[Data excerpts]
⟨
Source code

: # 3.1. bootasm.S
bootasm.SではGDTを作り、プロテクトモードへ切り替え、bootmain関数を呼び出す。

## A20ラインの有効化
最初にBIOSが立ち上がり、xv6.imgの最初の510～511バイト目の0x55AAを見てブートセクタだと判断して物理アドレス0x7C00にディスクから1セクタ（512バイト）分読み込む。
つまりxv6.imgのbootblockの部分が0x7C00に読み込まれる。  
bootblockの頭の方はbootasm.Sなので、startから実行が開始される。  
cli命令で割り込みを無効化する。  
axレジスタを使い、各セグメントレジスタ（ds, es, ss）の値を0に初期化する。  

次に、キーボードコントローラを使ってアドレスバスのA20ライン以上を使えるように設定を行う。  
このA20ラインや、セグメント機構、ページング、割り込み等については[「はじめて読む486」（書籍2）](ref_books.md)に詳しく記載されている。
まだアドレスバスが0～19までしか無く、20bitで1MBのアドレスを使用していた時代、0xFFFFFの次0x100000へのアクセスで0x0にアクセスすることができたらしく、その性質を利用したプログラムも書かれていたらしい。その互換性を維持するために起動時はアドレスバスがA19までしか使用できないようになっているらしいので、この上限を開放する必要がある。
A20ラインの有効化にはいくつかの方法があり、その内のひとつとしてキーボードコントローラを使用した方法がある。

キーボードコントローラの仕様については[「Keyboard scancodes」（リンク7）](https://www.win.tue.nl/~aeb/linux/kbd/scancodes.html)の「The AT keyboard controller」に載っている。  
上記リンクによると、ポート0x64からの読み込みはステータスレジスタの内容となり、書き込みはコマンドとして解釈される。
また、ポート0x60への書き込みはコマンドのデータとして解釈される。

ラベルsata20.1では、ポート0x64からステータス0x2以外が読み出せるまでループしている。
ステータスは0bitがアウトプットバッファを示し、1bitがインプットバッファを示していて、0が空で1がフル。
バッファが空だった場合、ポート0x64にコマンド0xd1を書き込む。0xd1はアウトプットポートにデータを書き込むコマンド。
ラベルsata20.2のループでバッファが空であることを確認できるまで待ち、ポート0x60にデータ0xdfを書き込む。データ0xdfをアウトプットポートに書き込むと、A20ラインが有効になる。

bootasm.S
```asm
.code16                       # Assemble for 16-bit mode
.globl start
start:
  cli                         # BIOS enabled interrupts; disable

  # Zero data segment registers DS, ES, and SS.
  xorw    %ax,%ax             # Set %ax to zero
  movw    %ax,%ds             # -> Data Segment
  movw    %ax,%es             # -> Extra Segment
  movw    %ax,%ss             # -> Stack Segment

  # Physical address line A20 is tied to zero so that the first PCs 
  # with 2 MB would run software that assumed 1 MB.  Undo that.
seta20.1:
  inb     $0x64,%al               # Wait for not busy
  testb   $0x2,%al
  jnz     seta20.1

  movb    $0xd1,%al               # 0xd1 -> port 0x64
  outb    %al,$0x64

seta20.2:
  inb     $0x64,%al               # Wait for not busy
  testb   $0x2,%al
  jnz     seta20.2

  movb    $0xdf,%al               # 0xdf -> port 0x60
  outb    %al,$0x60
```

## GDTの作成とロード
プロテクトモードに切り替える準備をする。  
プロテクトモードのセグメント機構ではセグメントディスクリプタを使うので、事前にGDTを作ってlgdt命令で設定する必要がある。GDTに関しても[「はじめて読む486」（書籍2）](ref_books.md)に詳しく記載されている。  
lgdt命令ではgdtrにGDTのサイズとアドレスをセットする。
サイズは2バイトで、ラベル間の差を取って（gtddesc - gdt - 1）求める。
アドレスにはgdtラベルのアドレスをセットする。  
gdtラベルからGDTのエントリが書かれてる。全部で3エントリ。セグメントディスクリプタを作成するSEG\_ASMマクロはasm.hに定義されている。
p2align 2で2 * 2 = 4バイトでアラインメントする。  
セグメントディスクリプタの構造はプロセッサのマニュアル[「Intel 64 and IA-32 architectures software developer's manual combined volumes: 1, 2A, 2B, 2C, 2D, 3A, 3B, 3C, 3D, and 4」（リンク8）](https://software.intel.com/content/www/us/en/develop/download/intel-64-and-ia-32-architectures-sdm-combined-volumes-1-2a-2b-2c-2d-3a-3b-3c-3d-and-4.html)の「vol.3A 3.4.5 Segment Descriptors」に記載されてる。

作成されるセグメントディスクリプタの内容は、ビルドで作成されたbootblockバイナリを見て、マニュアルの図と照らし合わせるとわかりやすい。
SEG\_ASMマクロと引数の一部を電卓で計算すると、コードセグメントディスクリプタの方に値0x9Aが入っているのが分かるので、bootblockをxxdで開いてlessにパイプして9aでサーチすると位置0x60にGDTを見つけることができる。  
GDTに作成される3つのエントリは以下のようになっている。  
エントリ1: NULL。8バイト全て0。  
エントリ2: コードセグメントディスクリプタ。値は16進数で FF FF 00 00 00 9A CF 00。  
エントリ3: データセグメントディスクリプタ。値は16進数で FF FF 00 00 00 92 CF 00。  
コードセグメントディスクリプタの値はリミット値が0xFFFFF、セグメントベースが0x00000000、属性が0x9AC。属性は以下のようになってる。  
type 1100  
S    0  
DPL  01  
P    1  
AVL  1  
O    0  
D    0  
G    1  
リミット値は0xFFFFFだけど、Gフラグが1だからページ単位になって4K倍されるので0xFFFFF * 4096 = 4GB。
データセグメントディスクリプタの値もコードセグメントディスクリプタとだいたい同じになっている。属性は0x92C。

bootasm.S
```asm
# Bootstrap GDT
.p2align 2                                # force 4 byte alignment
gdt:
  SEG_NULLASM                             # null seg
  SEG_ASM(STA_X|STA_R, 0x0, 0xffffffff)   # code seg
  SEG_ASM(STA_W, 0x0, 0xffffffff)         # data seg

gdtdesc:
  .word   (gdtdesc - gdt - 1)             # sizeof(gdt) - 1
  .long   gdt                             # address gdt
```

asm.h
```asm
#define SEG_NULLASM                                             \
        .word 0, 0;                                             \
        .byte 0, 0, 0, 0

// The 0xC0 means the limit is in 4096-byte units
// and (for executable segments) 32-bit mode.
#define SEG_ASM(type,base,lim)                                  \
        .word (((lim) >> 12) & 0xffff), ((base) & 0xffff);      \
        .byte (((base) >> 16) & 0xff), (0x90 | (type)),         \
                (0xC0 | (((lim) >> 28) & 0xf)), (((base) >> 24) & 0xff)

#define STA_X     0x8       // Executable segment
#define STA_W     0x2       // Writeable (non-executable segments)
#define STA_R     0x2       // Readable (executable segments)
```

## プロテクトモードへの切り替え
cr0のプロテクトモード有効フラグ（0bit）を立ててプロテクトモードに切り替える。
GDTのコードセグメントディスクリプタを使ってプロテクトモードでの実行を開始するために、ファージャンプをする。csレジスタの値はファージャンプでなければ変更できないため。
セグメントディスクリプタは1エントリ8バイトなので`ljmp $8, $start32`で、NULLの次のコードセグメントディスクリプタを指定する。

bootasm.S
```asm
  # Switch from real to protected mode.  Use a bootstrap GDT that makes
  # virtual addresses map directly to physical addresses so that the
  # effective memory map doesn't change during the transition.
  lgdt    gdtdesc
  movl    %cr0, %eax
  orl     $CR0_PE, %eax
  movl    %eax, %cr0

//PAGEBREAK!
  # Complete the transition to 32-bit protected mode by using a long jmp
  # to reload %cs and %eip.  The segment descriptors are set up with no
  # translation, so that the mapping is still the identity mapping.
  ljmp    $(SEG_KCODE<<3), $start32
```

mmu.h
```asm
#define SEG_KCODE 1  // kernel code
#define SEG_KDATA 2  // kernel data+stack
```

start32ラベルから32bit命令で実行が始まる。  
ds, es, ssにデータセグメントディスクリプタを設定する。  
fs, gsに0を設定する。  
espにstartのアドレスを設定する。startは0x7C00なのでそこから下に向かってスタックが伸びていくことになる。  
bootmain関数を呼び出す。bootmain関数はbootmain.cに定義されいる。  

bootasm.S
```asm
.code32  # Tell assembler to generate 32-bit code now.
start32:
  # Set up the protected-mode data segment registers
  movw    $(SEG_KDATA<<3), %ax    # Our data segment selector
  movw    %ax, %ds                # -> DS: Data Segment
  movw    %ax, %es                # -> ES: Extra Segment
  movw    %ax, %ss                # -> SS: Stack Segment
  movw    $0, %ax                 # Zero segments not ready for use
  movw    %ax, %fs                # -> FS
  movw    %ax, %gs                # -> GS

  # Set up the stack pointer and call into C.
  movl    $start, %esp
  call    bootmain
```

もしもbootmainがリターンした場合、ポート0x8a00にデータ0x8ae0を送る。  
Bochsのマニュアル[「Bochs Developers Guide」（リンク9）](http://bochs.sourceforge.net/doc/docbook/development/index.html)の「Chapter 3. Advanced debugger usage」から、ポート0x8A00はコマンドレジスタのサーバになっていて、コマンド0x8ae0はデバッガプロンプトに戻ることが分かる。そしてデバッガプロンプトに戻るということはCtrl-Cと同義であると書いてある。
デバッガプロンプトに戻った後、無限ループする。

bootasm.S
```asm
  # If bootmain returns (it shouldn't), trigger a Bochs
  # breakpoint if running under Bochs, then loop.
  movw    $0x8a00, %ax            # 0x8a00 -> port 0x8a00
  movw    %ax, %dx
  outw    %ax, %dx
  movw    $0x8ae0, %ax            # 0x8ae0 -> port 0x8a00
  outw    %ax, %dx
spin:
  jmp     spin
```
⟩
> _Goal of the exercise_
Lines from the beginning of the data above through the line containing "このA20ラインや、セグメン" are to be returned exactly, and no others.

> _Completed exercise_
Source code

: # 3.1. bootasm.S
bootasm.SではGDTを作り、プロテクトモードへ切り替え、bootmain関数を呼び出す。

## A20ラインの有効化
最初にBIOSが立ち上がり、xv6.imgの最初の510～511バイト目の0x55AAを見てブートセクタだと判断して物理アドレス0x7C00にディスクから1セクタ（512バイト）分読み込む。
つまりxv6.imgのbootblockの部分が0x7C00に読み込まれる。  
bootblockの頭の方はbootasm.Sなので、startから実行が開始される。  
cli命令で割り込みを無効化する。  
axレジスタを使い、各セグメントレジスタ（ds, es, ss）の値を0に初期化する。  

次に、キーボードコントローラを使ってアドレスバスのA20ライン以上を使えるように設定を行う。  
このA20ラインや、セグメント機構、ページング、割り込み等については[「はじめて読む486」（書籍2）](ref_books.md)に詳しく記載されている。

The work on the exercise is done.